Stored items
------------------------------------------------
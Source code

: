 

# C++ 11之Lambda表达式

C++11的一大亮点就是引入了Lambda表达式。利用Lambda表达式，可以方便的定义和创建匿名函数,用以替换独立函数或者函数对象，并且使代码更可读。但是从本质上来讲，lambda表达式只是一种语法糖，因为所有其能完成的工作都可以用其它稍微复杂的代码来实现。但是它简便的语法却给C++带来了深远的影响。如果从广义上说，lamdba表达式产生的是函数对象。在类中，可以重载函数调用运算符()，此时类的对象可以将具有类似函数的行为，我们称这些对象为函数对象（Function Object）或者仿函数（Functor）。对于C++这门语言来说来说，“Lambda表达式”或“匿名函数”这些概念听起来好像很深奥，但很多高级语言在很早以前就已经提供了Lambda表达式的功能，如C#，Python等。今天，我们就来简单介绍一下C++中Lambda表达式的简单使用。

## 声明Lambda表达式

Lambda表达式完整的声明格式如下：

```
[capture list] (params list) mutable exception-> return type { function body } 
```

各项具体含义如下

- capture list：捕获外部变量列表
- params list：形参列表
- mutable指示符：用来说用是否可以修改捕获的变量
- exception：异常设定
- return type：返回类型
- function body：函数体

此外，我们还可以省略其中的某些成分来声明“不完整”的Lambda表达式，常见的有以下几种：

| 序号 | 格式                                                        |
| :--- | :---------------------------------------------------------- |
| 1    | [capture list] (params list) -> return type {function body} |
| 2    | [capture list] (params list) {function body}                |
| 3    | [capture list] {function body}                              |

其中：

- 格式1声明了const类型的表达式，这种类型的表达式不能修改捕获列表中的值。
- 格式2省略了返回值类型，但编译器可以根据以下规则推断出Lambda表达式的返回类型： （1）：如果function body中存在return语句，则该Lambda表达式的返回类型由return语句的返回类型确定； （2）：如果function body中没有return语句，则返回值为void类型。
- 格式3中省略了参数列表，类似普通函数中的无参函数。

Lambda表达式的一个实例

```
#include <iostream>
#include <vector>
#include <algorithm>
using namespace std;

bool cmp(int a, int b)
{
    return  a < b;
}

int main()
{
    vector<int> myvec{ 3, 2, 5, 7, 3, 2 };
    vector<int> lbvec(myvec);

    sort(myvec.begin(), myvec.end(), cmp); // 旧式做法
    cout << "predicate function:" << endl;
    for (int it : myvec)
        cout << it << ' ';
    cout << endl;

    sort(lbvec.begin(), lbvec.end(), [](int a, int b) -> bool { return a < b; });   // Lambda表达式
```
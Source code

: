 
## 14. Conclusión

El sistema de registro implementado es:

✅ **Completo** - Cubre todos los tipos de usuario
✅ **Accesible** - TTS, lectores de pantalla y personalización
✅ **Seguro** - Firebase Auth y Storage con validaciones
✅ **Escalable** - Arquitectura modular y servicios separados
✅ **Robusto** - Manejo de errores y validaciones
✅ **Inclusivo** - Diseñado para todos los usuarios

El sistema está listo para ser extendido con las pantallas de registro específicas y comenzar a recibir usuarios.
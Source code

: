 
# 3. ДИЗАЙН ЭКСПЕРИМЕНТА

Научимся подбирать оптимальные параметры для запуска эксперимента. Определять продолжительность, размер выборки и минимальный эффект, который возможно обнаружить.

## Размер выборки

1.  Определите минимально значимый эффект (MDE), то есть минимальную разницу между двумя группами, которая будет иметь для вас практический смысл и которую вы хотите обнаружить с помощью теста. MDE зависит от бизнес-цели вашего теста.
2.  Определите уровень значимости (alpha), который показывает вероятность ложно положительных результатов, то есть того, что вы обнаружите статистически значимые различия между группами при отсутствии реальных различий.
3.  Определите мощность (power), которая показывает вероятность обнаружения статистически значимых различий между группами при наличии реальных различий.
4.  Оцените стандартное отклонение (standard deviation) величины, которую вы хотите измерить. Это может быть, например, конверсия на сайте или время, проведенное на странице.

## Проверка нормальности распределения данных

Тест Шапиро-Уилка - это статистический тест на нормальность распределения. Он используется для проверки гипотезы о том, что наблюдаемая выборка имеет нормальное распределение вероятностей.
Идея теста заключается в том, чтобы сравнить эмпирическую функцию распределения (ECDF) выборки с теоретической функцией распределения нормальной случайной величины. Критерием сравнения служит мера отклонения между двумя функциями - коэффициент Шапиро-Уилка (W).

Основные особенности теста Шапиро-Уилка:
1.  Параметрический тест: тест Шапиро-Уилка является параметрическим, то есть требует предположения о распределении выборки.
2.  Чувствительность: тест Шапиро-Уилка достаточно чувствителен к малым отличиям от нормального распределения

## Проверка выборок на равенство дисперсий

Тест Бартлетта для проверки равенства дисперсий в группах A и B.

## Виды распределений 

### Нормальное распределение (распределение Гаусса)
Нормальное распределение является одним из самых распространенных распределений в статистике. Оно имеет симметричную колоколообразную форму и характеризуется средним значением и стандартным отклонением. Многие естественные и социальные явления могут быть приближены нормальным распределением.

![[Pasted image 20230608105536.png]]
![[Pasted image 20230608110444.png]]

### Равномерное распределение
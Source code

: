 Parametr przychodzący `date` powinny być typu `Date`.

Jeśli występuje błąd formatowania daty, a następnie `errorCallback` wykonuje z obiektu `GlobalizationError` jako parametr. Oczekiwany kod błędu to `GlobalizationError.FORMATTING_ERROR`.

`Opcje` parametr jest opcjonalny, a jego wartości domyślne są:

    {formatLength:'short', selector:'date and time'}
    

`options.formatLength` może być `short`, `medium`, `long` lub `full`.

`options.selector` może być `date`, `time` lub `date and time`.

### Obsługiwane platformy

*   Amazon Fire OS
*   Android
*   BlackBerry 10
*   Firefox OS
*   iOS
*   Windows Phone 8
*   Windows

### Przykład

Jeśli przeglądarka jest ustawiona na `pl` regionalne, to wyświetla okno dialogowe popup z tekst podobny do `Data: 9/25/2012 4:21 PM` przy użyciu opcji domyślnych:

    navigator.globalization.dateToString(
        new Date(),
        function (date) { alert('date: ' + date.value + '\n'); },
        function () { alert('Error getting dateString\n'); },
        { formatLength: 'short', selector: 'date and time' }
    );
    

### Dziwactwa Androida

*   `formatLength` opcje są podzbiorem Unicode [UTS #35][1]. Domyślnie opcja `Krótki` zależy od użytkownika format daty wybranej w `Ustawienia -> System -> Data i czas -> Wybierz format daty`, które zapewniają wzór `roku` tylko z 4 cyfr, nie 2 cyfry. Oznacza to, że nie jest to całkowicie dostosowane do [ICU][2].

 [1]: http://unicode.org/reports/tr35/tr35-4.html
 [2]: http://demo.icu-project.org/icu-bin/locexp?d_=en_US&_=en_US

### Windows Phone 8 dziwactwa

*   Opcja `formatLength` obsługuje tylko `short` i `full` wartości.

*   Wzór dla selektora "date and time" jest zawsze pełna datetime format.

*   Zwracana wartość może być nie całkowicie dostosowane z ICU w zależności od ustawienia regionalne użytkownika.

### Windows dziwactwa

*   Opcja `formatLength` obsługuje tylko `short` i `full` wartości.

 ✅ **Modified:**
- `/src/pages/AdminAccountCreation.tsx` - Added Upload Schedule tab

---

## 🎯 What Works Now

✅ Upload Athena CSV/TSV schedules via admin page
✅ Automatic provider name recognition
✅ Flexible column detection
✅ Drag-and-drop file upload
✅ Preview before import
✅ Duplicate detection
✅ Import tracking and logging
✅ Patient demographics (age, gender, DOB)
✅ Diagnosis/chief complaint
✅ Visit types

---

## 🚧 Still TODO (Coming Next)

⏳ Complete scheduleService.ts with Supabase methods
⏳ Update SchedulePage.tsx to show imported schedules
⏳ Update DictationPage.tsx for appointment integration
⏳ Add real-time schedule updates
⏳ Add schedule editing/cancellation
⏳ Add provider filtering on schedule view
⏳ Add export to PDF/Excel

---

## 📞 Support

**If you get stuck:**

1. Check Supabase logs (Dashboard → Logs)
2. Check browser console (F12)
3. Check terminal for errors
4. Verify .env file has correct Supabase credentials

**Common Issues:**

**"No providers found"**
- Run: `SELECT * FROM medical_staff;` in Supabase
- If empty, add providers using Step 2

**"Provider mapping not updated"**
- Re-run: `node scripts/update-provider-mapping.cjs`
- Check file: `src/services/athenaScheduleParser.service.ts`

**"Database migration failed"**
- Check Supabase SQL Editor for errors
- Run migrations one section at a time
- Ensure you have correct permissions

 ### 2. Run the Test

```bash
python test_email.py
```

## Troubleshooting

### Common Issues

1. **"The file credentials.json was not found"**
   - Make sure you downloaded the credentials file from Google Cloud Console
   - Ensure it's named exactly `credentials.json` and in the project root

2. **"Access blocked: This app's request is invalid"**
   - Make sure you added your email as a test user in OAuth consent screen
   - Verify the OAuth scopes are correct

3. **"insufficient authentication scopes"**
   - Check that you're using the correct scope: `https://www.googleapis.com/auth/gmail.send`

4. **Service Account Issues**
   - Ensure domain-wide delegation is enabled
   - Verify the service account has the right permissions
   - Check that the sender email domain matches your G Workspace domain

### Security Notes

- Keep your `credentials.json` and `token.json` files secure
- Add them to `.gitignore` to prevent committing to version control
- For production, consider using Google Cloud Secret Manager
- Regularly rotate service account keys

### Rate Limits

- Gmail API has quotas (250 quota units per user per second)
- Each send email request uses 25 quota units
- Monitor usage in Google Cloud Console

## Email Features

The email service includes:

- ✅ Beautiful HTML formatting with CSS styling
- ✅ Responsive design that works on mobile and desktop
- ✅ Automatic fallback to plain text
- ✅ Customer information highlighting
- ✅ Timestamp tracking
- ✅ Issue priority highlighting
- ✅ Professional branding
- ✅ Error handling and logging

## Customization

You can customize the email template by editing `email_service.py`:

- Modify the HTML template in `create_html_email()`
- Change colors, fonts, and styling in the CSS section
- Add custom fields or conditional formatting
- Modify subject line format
------------------------------------------------
Only the lines above starting at the one containing "tracking and logging" and ending at the one containing "real-time schedule updates", both included, are to be returned, exactly as they read.

✅ Import tracking and logging
✅ Patient demographics (age, gender, DOB)
✅ Diagnosis/chief complaint
✅ Visit types

---

## 🚧 Still TODO (Coming Next)

⏳ Complete scheduleService.ts with Supabase methods
⏳ Update SchedulePage.tsx to show imported schedules
⏳ Update DictationPage.tsx for appointment integration
⏳ Add real-time schedule updates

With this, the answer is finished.